● PROBLEM TO SOLVE:
In the data that follows, find each line containing "practice" and copy it.

(Data records)
++++
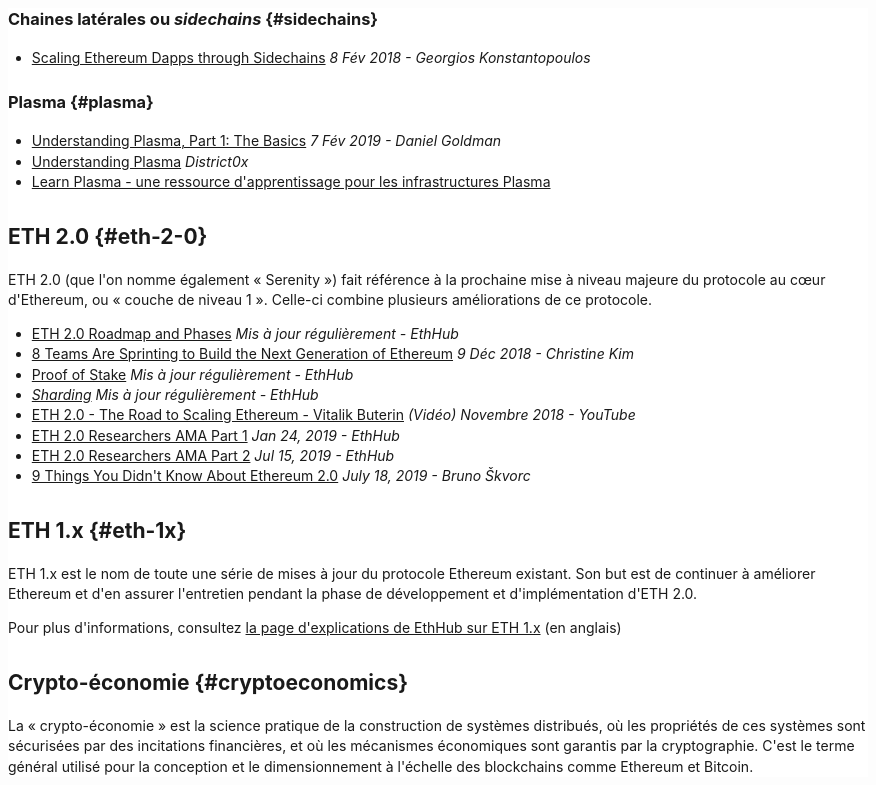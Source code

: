 ### Chaines latérales ou _sidechains_ {#sidechains}

- [Scaling Ethereum Dapps through Sidechains](https://medium.com/loom-network/dappchains-scaling-ethereum-dapps-through-sidechains-f99e51fff447) _8 Fév 2018 - Georgios Konstantopoulos_

### Plasma {#plasma}

- [Understanding Plasma, Part 1: The Basics](https://www.theblockcrypto.com/2019/02/07/understanding-plasma-part-1-the-basics/) _7 Fév 2019 - Daniel Goldman_
- [Understanding Plasma](https://education.district0x.io/general-topics/understanding-ethereum/understanding-plasma/) _District0x_
- [Learn Plasma - une ressource d'apprentissage pour les infrastructures Plasma](https://www.learnplasma.org/en/)

## ETH 2.0 {#eth-2-0}

ETH 2.0 (que l'on nomme également «&nbsp;Serenity&nbsp;») fait référence à la prochaine mise à niveau majeure du protocole au cœur d'Ethereum, ou «&nbsp;couche de niveau 1&nbsp;». Celle-ci combine plusieurs améliorations de ce protocole.

- [ETH 2.0 Roadmap and Phases](https://docs.ethhub.io/ethereum-roadmap/ethereum-2.0/eth-2.0-phases/) _Mis à jour régulièrement - EthHub_
- [8 Teams Are Sprinting to Build the Next Generation of Ethereum](https://www.coindesk.com/next-gen-buidlers-the-8-teams-working-on-ethereum-2-0) _9 Déc 2018 - Christine Kim_
- [Proof of Stake](https://docs.ethhub.io/ethereum-roadmap/ethereum-2.0/proof-of-stake/) _Mis à jour régulièrement - EthHub_
- [_Sharding_](https://docs.ethhub.io/ethereum-roadmap/ethereum-2.0/sharding/) _Mis à jour régulièrement - EthHub_
- [ETH 2.0 - The Road to Scaling Ethereum - Vitalik Buterin](https://youtu.be/kCVpDrlVesA) _(Vidéo) Novembre 2018 - YouTube_
- [ETH 2.0 Researchers AMA Part 1](https://docs.ethhub.io/other/ethereum-2.0-ama/#part-1) _Jan 24, 2019 - EthHub_
- [ETH 2.0 Researchers AMA Part 2](https://docs.ethhub.io/other/ethereum-2.0-ama/#part-2) _Jul 15, 2019 - EthHub_
- [9 Things You Didn't Know About Ethereum 2.0](https://our.status.im/9-things-you-didnt-know-about-ethereum-2-0/) _July 18, 2019 - Bruno Škvorc_

## ETH 1.x {#eth-1x}

ETH 1.x est le nom de toute une série de mises à jour du protocole Ethereum existant. Son but est de continuer à améliorer Ethereum et d'en assurer l'entretien pendant la phase de développement et d'implémentation d'ETH 2.0.

Pour plus d'informations, consultez [la page d'explications de EthHub sur ETH 1.x](https://docs.ethhub.io/ethereum-roadmap/ethereum-1.x/) (en anglais)

## Crypto-économie {#cryptoeconomics}

La «&nbsp;crypto-économie&nbsp;» est la science pratique de la construction de systèmes distribués, où les propriétés de ces systèmes sont sécurisées par des incitations financières, et où les mécanismes économiques sont garantis par la cryptographie. C'est le terme général utilisé pour la conception et le dimensionnement à l'échelle des blockchains comme Ethereum et Bitcoin.
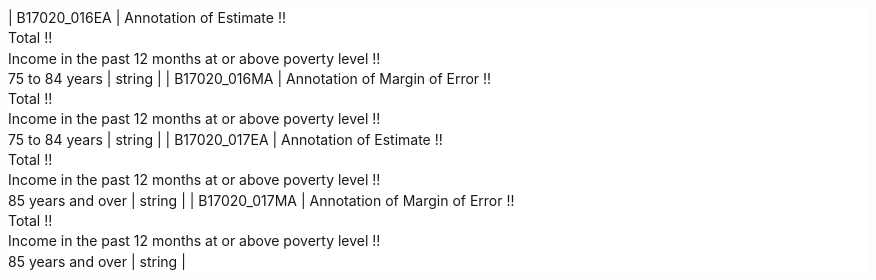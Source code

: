 | B17020_016EA | Annotation of Estimate !!<br>Total !!<br>Income in the past 12 months at or above poverty level !!<br>75 to 84 years | string |
| B17020_016MA | Annotation of Margin of Error !!<br>Total !!<br>Income in the past 12 months at or above poverty level !!<br>75 to 84 years | string |
| B17020_017EA | Annotation of Estimate !!<br>Total !!<br>Income in the past 12 months at or above poverty level !!<br>85 years and over | string |
| B17020_017MA | Annotation of Margin of Error !!<br>Total !!<br>Income in the past 12 months at or above poverty level !!<br>85 years and over | string |

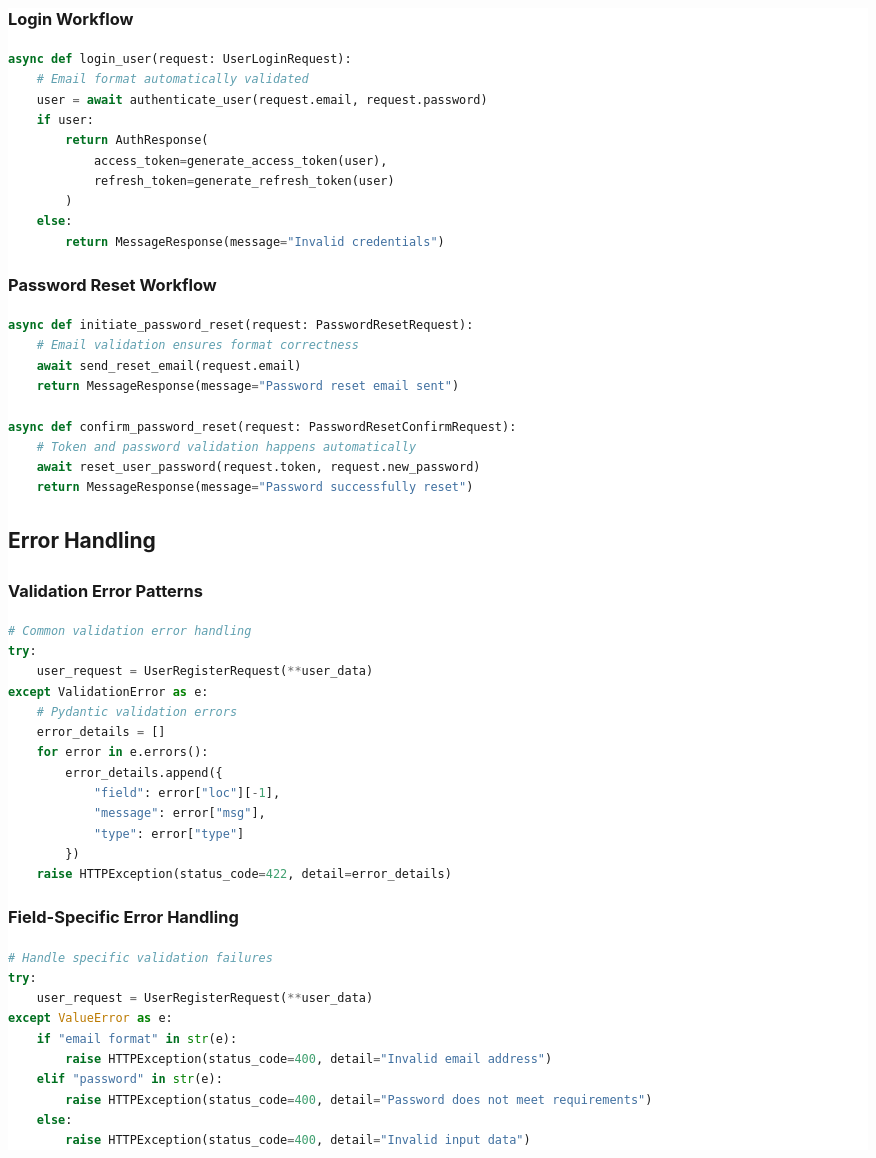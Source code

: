 ### Login Workflow

```python
async def login_user(request: UserLoginRequest):
    # Email format automatically validated
    user = await authenticate_user(request.email, request.password)
    if user:
        return AuthResponse(
            access_token=generate_access_token(user),
            refresh_token=generate_refresh_token(user)
        )
    else:
        return MessageResponse(message="Invalid credentials")
```

### Password Reset Workflow

```python
async def initiate_password_reset(request: PasswordResetRequest):
    # Email validation ensures format correctness
    await send_reset_email(request.email)
    return MessageResponse(message="Password reset email sent")

async def confirm_password_reset(request: PasswordResetConfirmRequest):
    # Token and password validation happens automatically
    await reset_user_password(request.token, request.new_password)
    return MessageResponse(message="Password successfully reset")
```

## Error Handling

### Validation Error Patterns

```python
# Common validation error handling
try:
    user_request = UserRegisterRequest(**user_data)
except ValidationError as e:
    # Pydantic validation errors
    error_details = []
    for error in e.errors():
        error_details.append({
            "field": error["loc"][-1],
            "message": error["msg"],
            "type": error["type"]
        })
    raise HTTPException(status_code=422, detail=error_details)
```

### Field-Specific Error Handling

```python
# Handle specific validation failures
try:
    user_request = UserRegisterRequest(**user_data)
except ValueError as e:
    if "email format" in str(e):
        raise HTTPException(status_code=400, detail="Invalid email address")
    elif "password" in str(e):
        raise HTTPException(status_code=400, detail="Password does not meet requirements")
    else:
        raise HTTPException(status_code=400, detail="Invalid input data")
```

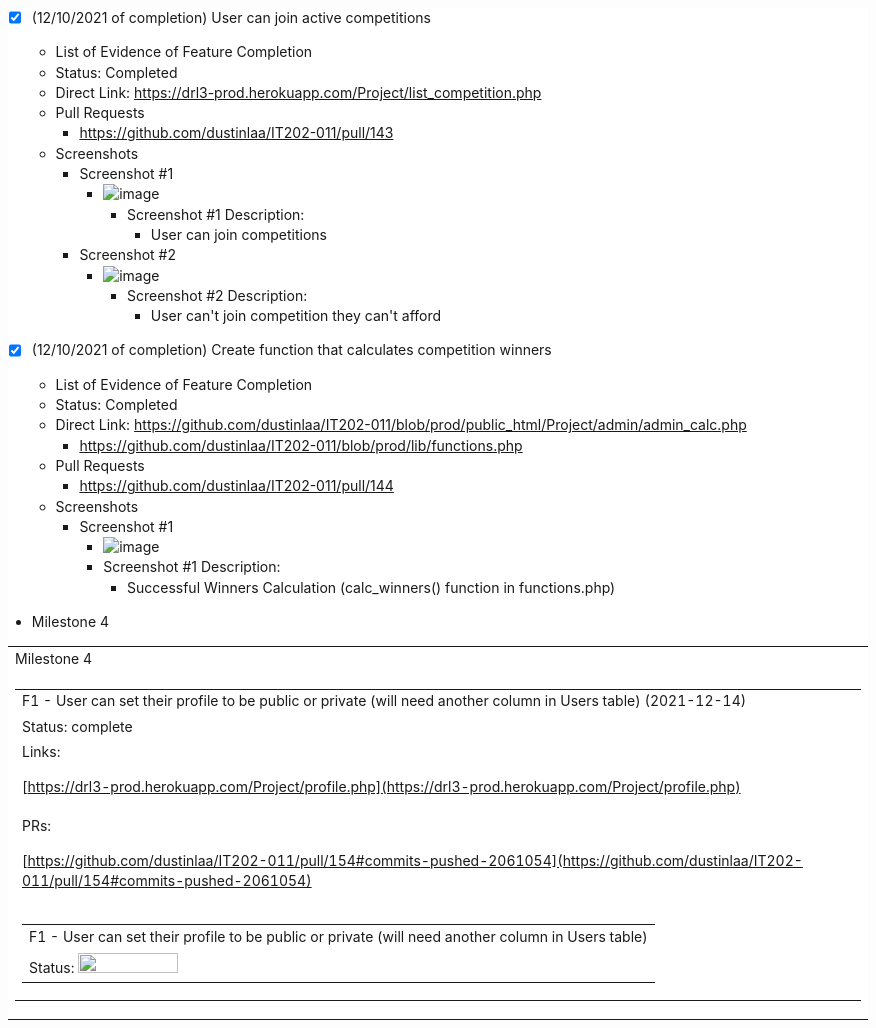 - [x] \(12/10/2021 of completion) User can join active competitions 
  -  List of Evidence of Feature Completion
    - Status: Completed
    - Direct Link: https://drl3-prod.herokuapp.com/Project/list_competition.php
    - Pull Requests
      - https://github.com/dustinlaa/IT202-011/pull/143
    - Screenshots
      - Screenshot #1
        - ![image](https://user-images.githubusercontent.com/71194959/145649863-57d9e8c1-46e9-489b-a21a-72f10d0f6287.png)
            - Screenshot #1 Description:
              - User can join competitions
      - Screenshot #2
        - ![image](https://user-images.githubusercontent.com/71194959/145650049-75e57b1a-7a28-4ba8-920e-e211872657ce.png)
            - Screenshot #2 Description:
              - User can't join competition they can't afford

- [x] \(12/10/2021 of completion) Create function that calculates competition winners
  -  List of Evidence of Feature Completion
    - Status: Completed
    - Direct Link: https://github.com/dustinlaa/IT202-011/blob/prod/public_html/Project/admin/admin_calc.php
      - https://github.com/dustinlaa/IT202-011/blob/prod/lib/functions.php
    - Pull Requests
      - https://github.com/dustinlaa/IT202-011/pull/144
    - Screenshots
      - Screenshot #1
        - ![image](https://user-images.githubusercontent.com/71194959/145651778-ddbb5edd-fb33-4e2a-805e-9f9bd363be16.png)
        - Screenshot #1 Description:
          - Successful Winners Calculation (calc_winners() function in functions.php)
  
- Milestone 4

<table>
<tr><td>Milestone 4</td></tr><tr><td>
<table>
<tr><td>F1 - User can set their profile to be public or private (will need another column in Users table) (2021-12-14)</td></tr>
<tr><td>Status: complete</td></tr>
<tr><td>Links:<p>

 [https://drl3-prod.herokuapp.com/Project/profile.php](https://drl3-prod.herokuapp.com/Project/profile.php)</p></td></tr>
<tr><td>PRs:<p>

 [https://github.com/dustinlaa/IT202-011/pull/154#commits-pushed-2061054](https://github.com/dustinlaa/IT202-011/pull/154#commits-pushed-2061054)</p></td></tr>
<tr><td>
<table>
<tr><td>F1 - User can set their profile to be public or private (will need another column in Users table)</td></tr>
<tr><td>Status: 
<img width="100" height="20" src="https://via.placeholder.com/400x120/009955/fff?text=completed"></td></tr>
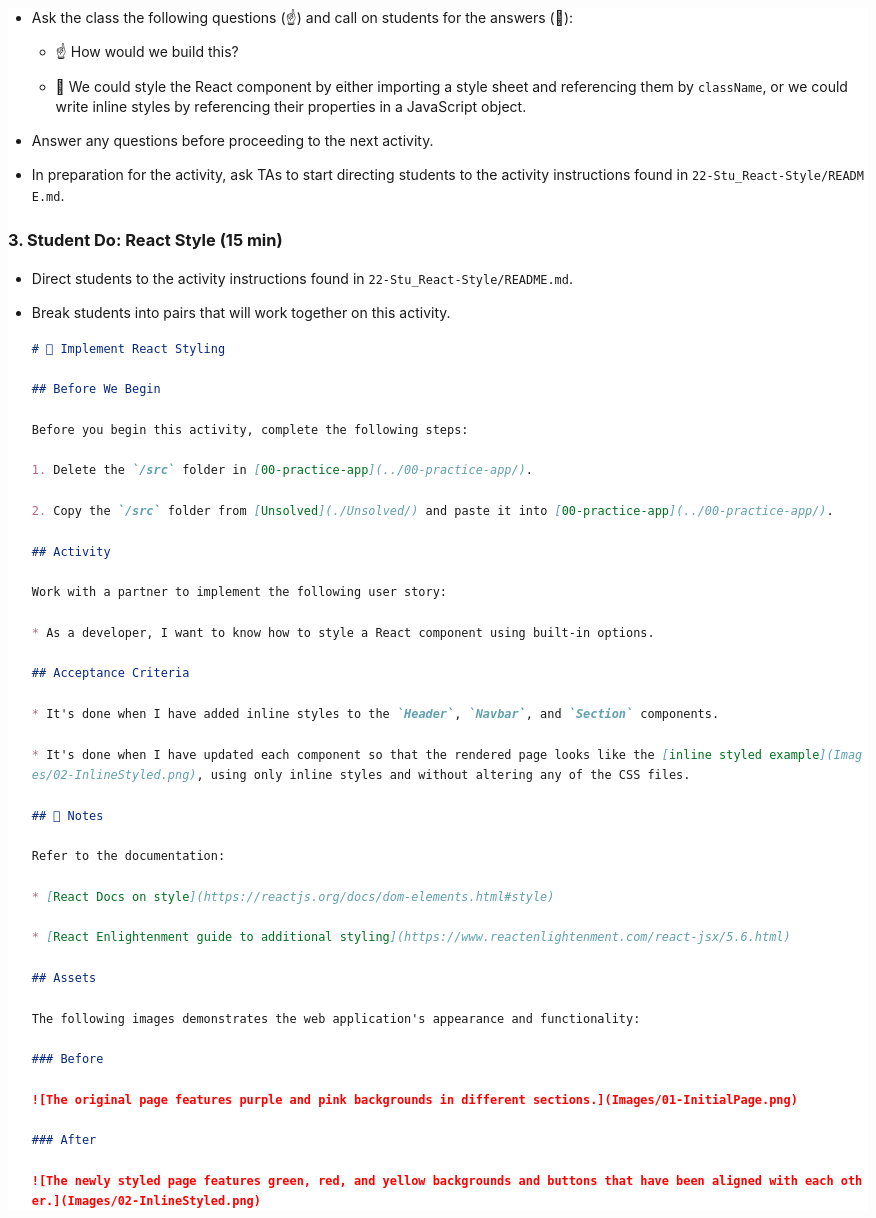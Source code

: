 * Ask the class the following questions (☝️) and call on students for the answers (🙋):

  * ☝️ How would we build this?

  * 🙋 We could style the React component by either importing a style sheet and referencing them by `className`, or we could write inline styles by referencing their properties in a JavaScript object.

* Answer any questions before proceeding to the next activity.

* In preparation for the activity, ask TAs to start directing students to the activity instructions found in `22-Stu_React-Style/README.md`.

### 3. Student Do: React Style (15 min)

* Direct students to the activity instructions found in `22-Stu_React-Style/README.md`.

* Break students into pairs that will work together on this activity.

  ```md
  # 📖 Implement React Styling

  ## Before We Begin

  Before you begin this activity, complete the following steps:

  1. Delete the `/src` folder in [00-practice-app](../00-practice-app/).

  2. Copy the `/src` folder from [Unsolved](./Unsolved/) and paste it into [00-practice-app](../00-practice-app/).

  ## Activity

  Work with a partner to implement the following user story:

  * As a developer, I want to know how to style a React component using built-in options.

  ## Acceptance Criteria

  * It's done when I have added inline styles to the `Header`, `Navbar`, and `Section` components.

  * It's done when I have updated each component so that the rendered page looks like the [inline styled example](Images/02-InlineStyled.png), using only inline styles and without altering any of the CSS files.

  ## 📝 Notes

  Refer to the documentation: 

  * [React Docs on style](https://reactjs.org/docs/dom-elements.html#style)

  * [React Enlightenment guide to additional styling](https://www.reactenlightenment.com/react-jsx/5.6.html)

  ## Assets

  The following images demonstrates the web application's appearance and functionality:

  ### Before

  ![The original page features purple and pink backgrounds in different sections.](Images/01-InitialPage.png)

  ### After

  ![The newly styled page features green, red, and yellow backgrounds and buttons that have been aligned with each other.](Images/02-InlineStyled.png)

  ```
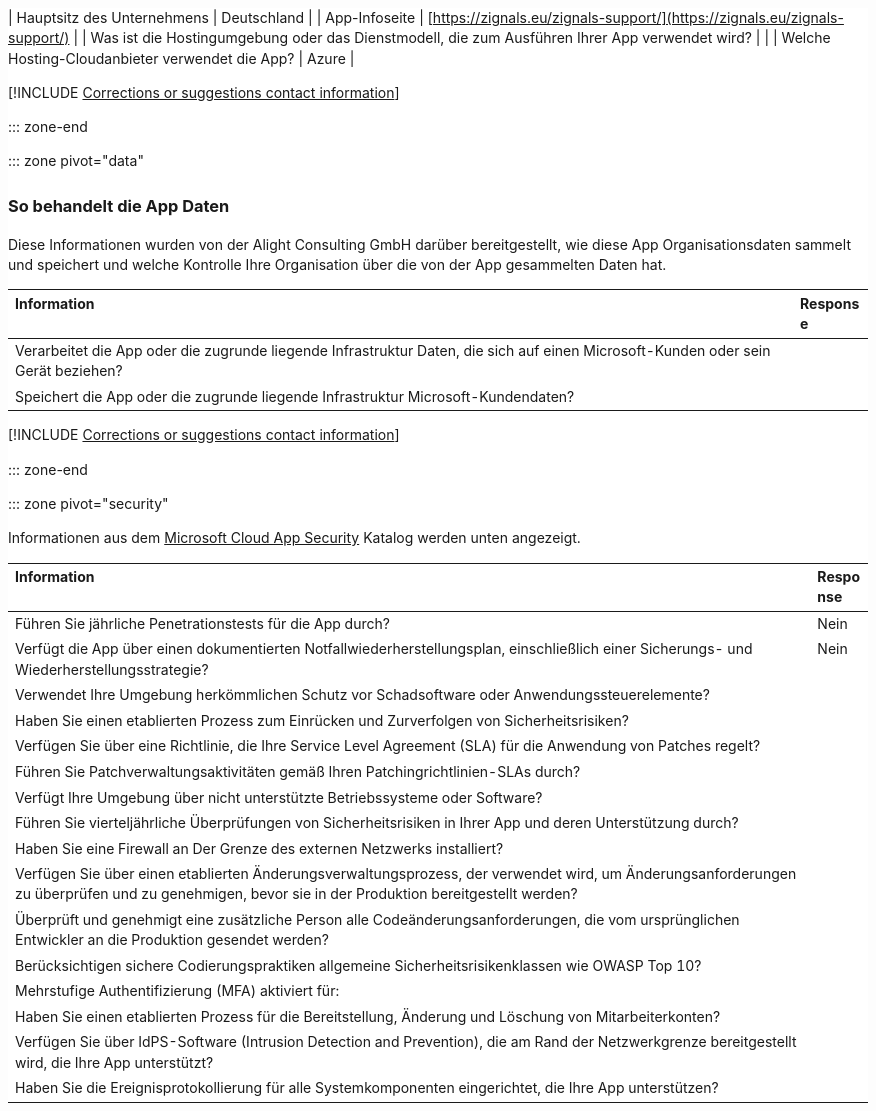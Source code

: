 | Hauptsitz des Unternehmens | Deutschland |
| App-Infoseite | [https://zignals.eu/zignals-support/](https://zignals.eu/zignals-support/) |
| Was ist die Hostingumgebung oder das Dienstmodell, die zum Ausführen Ihrer App verwendet wird? |  |
| Welche Hosting-Cloudanbieter verwendet die App? | Azure |

 [!INCLUDE [Corrections or suggestions contact information](../includes/corrections-or-suggestions.md)]

::: zone-end

::: zone pivot="data"

### <a name="how-the-app-handles-data"></a>So behandelt die App Daten

Diese Informationen wurden von der Alight Consulting GmbH darüber bereitgestellt, wie diese App Organisationsdaten sammelt und speichert und welche Kontrolle Ihre Organisation über die von der App gesammelten Daten hat.

| **Information** | **Response** |
|:----------------|:-------------|
| Verarbeitet die App oder die zugrunde liegende Infrastruktur Daten, die sich auf einen Microsoft-Kunden oder sein Gerät beziehen? |  |
| Speichert die App oder die zugrunde liegende Infrastruktur Microsoft-Kundendaten? |  |

[!INCLUDE [Corrections or suggestions contact information](../includes/corrections-or-suggestions.md)]

::: zone-end

::: zone pivot="security"

Informationen aus dem [Microsoft Cloud App Security](https://www.microsoft.com/enterprise-mobility-security/cloud-app-security) Katalog werden unten angezeigt.

| **Information** | **Response** |
|:----------------|:-------------|
| Führen Sie jährliche Penetrationstests für die App durch? | Nein |
| Verfügt die App über einen dokumentierten Notfallwiederherstellungsplan, einschließlich einer Sicherungs- und Wiederherstellungsstrategie? | Nein |
| Verwendet Ihre Umgebung herkömmlichen Schutz vor Schadsoftware oder Anwendungssteuerelemente? |  |
| Haben Sie einen etablierten Prozess zum Einrücken und Zurverfolgen von Sicherheitsrisiken? |  |
| Verfügen Sie über eine Richtlinie, die Ihre Service Level Agreement (SLA) für die Anwendung von Patches regelt? |  |
| Führen Sie Patchverwaltungsaktivitäten gemäß Ihren Patchingrichtlinien-SLAs durch? |  |
| Verfügt Ihre Umgebung über nicht unterstützte Betriebssysteme oder Software? |  |
| Führen Sie vierteljährliche Überprüfungen von Sicherheitsrisiken in Ihrer App und deren Unterstützung durch? |  |
| Haben Sie eine Firewall an Der Grenze des externen Netzwerks installiert? |  |
| Verfügen Sie über einen etablierten Änderungsverwaltungsprozess, der verwendet wird, um Änderungsanforderungen zu überprüfen und zu genehmigen, bevor sie in der Produktion bereitgestellt werden? |  |
| Überprüft und genehmigt eine zusätzliche Person alle Codeänderungsanforderungen, die vom ursprünglichen Entwickler an die Produktion gesendet werden? |  |
| Berücksichtigen sichere Codierungspraktiken allgemeine Sicherheitsrisikenklassen wie OWASP Top 10? |  |
| Mehrstufige Authentifizierung (MFA) aktiviert für: |  |
| Haben Sie einen etablierten Prozess für die Bereitstellung, Änderung und Löschung von Mitarbeiterkonten? |  |
| Verfügen Sie über IdPS-Software (Intrusion Detection and Prevention), die am Rand der Netzwerkgrenze bereitgestellt wird, die Ihre App unterstützt? |  |
| Haben Sie die Ereignisprotokollierung für alle Systemkomponenten eingerichtet, die Ihre App unterstützen? |  |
++++
● SOLUTION:
  1. Delete the `/src` folder in [00-practice-app](../00-practice-app/).
  2. Copy the `/src` folder from [Unsolved](./Unsolved/) and paste it into [00-practice-app](../00-practice-app/).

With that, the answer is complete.